**TASK STATEMENT:** From the listing below, return every line with the string "movement" in it.

━━━ RECORD EXTRACTS

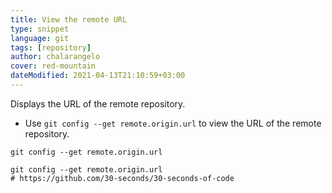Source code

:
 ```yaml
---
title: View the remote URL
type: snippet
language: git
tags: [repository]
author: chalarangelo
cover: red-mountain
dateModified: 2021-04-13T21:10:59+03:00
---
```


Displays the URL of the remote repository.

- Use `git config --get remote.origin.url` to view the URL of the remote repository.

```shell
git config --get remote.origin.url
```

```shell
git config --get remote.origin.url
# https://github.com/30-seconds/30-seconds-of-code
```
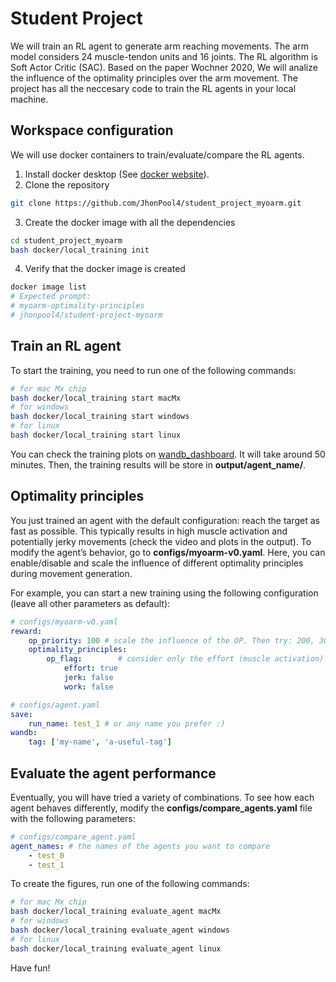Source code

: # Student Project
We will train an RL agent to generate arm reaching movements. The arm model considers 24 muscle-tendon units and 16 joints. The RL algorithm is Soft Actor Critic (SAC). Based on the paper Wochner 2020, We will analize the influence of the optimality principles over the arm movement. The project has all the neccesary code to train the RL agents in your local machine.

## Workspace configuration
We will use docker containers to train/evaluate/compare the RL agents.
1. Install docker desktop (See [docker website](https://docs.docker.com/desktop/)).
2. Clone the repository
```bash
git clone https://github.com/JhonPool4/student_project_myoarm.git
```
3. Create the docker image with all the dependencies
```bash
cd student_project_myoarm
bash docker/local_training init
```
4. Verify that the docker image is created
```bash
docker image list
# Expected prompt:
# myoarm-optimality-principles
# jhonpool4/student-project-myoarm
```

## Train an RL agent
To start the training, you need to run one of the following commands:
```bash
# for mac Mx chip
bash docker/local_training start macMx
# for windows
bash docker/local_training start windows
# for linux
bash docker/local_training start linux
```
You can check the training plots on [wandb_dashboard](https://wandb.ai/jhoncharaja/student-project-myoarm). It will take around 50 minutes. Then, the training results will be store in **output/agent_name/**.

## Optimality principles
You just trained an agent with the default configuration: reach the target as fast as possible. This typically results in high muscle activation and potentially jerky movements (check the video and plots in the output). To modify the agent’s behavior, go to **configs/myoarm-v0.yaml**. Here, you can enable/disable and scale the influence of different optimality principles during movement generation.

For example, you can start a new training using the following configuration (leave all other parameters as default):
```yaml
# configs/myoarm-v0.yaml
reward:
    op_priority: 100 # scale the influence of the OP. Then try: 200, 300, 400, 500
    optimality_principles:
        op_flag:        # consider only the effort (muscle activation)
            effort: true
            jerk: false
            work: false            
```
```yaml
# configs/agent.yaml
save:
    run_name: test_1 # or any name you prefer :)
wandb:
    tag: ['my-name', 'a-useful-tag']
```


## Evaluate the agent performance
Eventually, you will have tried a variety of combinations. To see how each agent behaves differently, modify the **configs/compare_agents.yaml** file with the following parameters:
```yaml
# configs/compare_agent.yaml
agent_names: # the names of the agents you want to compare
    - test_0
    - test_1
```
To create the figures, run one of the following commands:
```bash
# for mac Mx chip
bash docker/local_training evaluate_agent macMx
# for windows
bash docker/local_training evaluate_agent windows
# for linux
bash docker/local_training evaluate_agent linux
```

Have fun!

━━━━━━

**OUTPUT FOR THIS TASK:**
We will train an RL agent to generate arm reaching movements. The arm model considers 24 muscle-tendon units and 16 joints. The RL algorithm is Soft Actor Critic (SAC). Based on the paper Wochner 2020, We will analize the influence of the optimality principles over the arm movement. The project has all the neccesary code to train the RL agents in your local machine.
You just trained an agent with the default configuration: reach the target as fast as possible. This typically results in high muscle activation and potentially jerky movements (check the video and plots in the output). To modify the agent’s behavior, go to **configs/myoarm-v0.yaml**. Here, you can enable/disable and scale the influence of different optimality principles during movement generation.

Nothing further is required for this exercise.